**Plain-text document sources:**
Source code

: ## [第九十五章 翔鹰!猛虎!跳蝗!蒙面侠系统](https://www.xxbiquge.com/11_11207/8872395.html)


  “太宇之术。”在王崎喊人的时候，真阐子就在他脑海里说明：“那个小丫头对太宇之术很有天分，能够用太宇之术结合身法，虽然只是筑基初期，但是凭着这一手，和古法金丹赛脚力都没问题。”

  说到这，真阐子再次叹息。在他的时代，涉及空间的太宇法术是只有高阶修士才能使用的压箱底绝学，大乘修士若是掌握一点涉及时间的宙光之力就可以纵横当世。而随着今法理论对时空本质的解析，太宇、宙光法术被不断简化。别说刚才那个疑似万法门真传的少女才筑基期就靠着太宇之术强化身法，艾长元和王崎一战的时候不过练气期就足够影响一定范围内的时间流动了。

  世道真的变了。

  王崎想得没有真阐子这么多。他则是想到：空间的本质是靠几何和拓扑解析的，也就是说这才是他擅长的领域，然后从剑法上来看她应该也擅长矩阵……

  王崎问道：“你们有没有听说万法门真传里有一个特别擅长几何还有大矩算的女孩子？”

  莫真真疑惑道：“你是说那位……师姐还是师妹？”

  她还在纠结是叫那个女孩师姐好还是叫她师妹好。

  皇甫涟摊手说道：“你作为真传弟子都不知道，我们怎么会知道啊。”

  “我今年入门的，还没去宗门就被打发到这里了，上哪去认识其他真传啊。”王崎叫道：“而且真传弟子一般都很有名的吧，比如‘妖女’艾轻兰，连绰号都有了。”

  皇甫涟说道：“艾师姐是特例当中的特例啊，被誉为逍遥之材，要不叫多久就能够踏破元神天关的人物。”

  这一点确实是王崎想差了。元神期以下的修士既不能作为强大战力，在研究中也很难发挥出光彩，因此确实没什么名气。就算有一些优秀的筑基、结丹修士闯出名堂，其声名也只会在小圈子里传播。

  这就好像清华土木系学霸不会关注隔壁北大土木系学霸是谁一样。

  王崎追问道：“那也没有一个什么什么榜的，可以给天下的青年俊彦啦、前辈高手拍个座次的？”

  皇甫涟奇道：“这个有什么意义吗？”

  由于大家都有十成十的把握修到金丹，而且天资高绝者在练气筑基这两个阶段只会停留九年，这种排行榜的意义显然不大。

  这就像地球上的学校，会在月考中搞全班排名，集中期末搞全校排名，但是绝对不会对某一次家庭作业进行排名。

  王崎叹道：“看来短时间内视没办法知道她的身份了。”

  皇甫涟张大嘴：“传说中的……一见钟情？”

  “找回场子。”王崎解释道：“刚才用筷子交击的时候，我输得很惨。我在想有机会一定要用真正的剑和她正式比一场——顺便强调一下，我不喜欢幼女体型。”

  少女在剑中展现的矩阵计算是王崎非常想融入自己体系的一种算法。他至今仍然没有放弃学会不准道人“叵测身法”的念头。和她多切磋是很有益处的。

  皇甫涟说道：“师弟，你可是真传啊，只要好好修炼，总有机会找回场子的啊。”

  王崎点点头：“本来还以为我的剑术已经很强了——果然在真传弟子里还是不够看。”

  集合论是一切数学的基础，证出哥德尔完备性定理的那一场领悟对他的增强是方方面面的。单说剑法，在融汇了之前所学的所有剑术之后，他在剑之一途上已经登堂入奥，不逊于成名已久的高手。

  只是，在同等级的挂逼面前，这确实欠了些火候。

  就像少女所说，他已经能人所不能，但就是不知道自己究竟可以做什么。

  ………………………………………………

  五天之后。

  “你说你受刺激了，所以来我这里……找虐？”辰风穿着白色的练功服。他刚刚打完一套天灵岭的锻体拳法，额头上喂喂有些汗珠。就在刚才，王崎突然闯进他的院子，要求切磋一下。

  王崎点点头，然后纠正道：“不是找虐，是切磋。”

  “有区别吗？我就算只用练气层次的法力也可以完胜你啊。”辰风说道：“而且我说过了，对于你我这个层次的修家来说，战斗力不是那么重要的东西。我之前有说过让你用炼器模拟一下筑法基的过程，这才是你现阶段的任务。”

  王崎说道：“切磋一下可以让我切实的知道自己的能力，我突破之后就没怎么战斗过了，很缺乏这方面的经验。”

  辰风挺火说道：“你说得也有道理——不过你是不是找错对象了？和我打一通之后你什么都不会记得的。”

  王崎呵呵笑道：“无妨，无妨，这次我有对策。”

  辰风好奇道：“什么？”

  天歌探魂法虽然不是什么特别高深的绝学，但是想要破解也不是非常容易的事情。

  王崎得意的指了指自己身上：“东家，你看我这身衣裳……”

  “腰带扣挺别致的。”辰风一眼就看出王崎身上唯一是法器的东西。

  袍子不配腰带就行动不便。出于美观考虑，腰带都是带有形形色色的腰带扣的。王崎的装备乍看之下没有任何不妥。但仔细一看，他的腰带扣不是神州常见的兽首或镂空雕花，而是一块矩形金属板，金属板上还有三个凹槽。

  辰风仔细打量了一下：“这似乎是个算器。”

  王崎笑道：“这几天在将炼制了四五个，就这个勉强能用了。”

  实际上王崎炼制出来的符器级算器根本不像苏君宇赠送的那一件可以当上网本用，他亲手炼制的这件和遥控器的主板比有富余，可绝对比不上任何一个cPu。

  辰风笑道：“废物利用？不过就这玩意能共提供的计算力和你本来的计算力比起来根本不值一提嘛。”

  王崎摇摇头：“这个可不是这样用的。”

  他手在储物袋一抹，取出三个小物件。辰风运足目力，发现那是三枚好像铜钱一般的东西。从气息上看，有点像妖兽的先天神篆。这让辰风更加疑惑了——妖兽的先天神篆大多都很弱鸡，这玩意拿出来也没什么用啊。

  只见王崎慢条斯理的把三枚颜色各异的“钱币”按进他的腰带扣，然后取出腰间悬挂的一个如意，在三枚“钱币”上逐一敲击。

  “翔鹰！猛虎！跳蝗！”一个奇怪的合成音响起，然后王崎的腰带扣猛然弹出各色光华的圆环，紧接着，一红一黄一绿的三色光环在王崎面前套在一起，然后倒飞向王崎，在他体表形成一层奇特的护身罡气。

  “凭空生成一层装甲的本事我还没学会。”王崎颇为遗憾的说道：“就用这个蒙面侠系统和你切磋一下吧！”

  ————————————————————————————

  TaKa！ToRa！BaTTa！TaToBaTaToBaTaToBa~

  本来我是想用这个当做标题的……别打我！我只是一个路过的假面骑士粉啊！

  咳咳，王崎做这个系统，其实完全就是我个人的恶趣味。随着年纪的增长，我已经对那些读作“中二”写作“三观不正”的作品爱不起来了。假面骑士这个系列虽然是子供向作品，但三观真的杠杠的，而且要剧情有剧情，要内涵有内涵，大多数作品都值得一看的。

**YOUR TASK:**
Print all the entries above. Keep each one exact.

**SOLUTION TO THE PROBLEM:**
Source code

: ## [第九十五章 翔鹰!猛虎!跳蝗!蒙面侠系统](https://www.xxbiquge.com/11_11207/8872395.html)


  “太宇之术。”在王崎喊人的时候，真阐子就在他脑海里说明：“那个小丫头对太宇之术很有天分，能够用太宇之术结合身法，虽然只是筑基初期，但是凭着这一手，和古法金丹赛脚力都没问题。”

  说到这，真阐子再次叹息。在他的时代，涉及空间的太宇法术是只有高阶修士才能使用的压箱底绝学，大乘修士若是掌握一点涉及时间的宙光之力就可以纵横当世。而随着今法理论对时空本质的解析，太宇、宙光法术被不断简化。别说刚才那个疑似万法门真传的少女才筑基期就靠着太宇之术强化身法，艾长元和王崎一战的时候不过练气期就足够影响一定范围内的时间流动了。

  世道真的变了。

  王崎想得没有真阐子这么多。他则是想到：空间的本质是靠几何和拓扑解析的，也就是说这才是他擅长的领域，然后从剑法上来看她应该也擅长矩阵……

  王崎问道：“你们有没有听说万法门真传里有一个特别擅长几何还有大矩算的女孩子？”

  莫真真疑惑道：“你是说那位……师姐还是师妹？”

  她还在纠结是叫那个女孩师姐好还是叫她师妹好。

  皇甫涟摊手说道：“你作为真传弟子都不知道，我们怎么会知道啊。”

  “我今年入门的，还没去宗门就被打发到这里了，上哪去认识其他真传啊。”王崎叫道：“而且真传弟子一般都很有名的吧，比如‘妖女’艾轻兰，连绰号都有了。”

  皇甫涟说道：“艾师姐是特例当中的特例啊，被誉为逍遥之材，要不叫多久就能够踏破元神天关的人物。”

  这一点确实是王崎想差了。元神期以下的修士既不能作为强大战力，在研究中也很难发挥出光彩，因此确实没什么名气。就算有一些优秀的筑基、结丹修士闯出名堂，其声名也只会在小圈子里传播。

  这就好像清华土木系学霸不会关注隔壁北大土木系学霸是谁一样。

  王崎追问道：“那也没有一个什么什么榜的，可以给天下的青年俊彦啦、前辈高手拍个座次的？”

  皇甫涟奇道：“这个有什么意义吗？”

  由于大家都有十成十的把握修到金丹，而且天资高绝者在练气筑基这两个阶段只会停留九年，这种排行榜的意义显然不大。

  这就像地球上的学校，会在月考中搞全班排名，集中期末搞全校排名，但是绝对不会对某一次家庭作业进行排名。

  王崎叹道：“看来短时间内视没办法知道她的身份了。”

  皇甫涟张大嘴：“传说中的……一见钟情？”

  “找回场子。”王崎解释道：“刚才用筷子交击的时候，我输得很惨。我在想有机会一定要用真正的剑和她正式比一场——顺便强调一下，我不喜欢幼女体型。”

  少女在剑中展现的矩阵计算是王崎非常想融入自己体系的一种算法。他至今仍然没有放弃学会不准道人“叵测身法”的念头。和她多切磋是很有益处的。

  皇甫涟说道：“师弟，你可是真传啊，只要好好修炼，总有机会找回场子的啊。”

  王崎点点头：“本来还以为我的剑术已经很强了——果然在真传弟子里还是不够看。”

  集合论是一切数学的基础，证出哥德尔完备性定理的那一场领悟对他的增强是方方面面的。单说剑法，在融汇了之前所学的所有剑术之后，他在剑之一途上已经登堂入奥，不逊于成名已久的高手。

  只是，在同等级的挂逼面前，这确实欠了些火候。

  就像少女所说，他已经能人所不能，但就是不知道自己究竟可以做什么。

  ………………………………………………

  五天之后。

  “你说你受刺激了，所以来我这里……找虐？”辰风穿着白色的练功服。他刚刚打完一套天灵岭的锻体拳法，额头上喂喂有些汗珠。就在刚才，王崎突然闯进他的院子，要求切磋一下。

  王崎点点头，然后纠正道：“不是找虐，是切磋。”

  “有区别吗？我就算只用练气层次的法力也可以完胜你啊。”辰风说道：“而且我说过了，对于你我这个层次的修家来说，战斗力不是那么重要的东西。我之前有说过让你用炼器模拟一下筑法基的过程，这才是你现阶段的任务。”

  王崎说道：“切磋一下可以让我切实的知道自己的能力，我突破之后就没怎么战斗过了，很缺乏这方面的经验。”

  辰风挺火说道：“你说得也有道理——不过你是不是找错对象了？和我打一通之后你什么都不会记得的。”

  王崎呵呵笑道：“无妨，无妨，这次我有对策。”

  辰风好奇道：“什么？”

  天歌探魂法虽然不是什么特别高深的绝学，但是想要破解也不是非常容易的事情。

  王崎得意的指了指自己身上：“东家，你看我这身衣裳……”

  “腰带扣挺别致的。”辰风一眼就看出王崎身上唯一是法器的东西。

  袍子不配腰带就行动不便。出于美观考虑，腰带都是带有形形色色的腰带扣的。王崎的装备乍看之下没有任何不妥。但仔细一看，他的腰带扣不是神州常见的兽首或镂空雕花，而是一块矩形金属板，金属板上还有三个凹槽。

  辰风仔细打量了一下：“这似乎是个算器。”

  王崎笑道：“这几天在将炼制了四五个，就这个勉强能用了。”

  实际上王崎炼制出来的符器级算器根本不像苏君宇赠送的那一件可以当上网本用，他亲手炼制的这件和遥控器的主板比有富余，可绝对比不上任何一个cPu。

  辰风笑道：“废物利用？不过就这玩意能共提供的计算力和你本来的计算力比起来根本不值一提嘛。”

  王崎摇摇头：“这个可不是这样用的。”

  他手在储物袋一抹，取出三个小物件。辰风运足目力，发现那是三枚好像铜钱一般的东西。从气息上看，有点像妖兽的先天神篆。这让辰风更加疑惑了——妖兽的先天神篆大多都很弱鸡，这玩意拿出来也没什么用啊。

  只见王崎慢条斯理的把三枚颜色各异的“钱币”按进他的腰带扣，然后取出腰间悬挂的一个如意，在三枚“钱币”上逐一敲击。

  “翔鹰！猛虎！跳蝗！”一个奇怪的合成音响起，然后王崎的腰带扣猛然弹出各色光华的圆环，紧接着，一红一黄一绿的三色光环在王崎面前套在一起，然后倒飞向王崎，在他体表形成一层奇特的护身罡气。

  “凭空生成一层装甲的本事我还没学会。”王崎颇为遗憾的说道：“就用这个蒙面侠系统和你切磋一下吧！”

  ————————————————————————————

  TaKa！ToRa！BaTTa！TaToBaTaToBaTaToBa~

  本来我是想用这个当做标题的……别打我！我只是一个路过的假面骑士粉啊！

  咳咳，王崎做这个系统，其实完全就是我个人的恶趣味。随着年纪的增长，我已经对那些读作“中二”写作“三观不正”的作品爱不起来了。假面骑士这个系列虽然是子供向作品，但三观真的杠杠的，而且要剧情有剧情，要内涵有内涵，大多数作品都值得一看的。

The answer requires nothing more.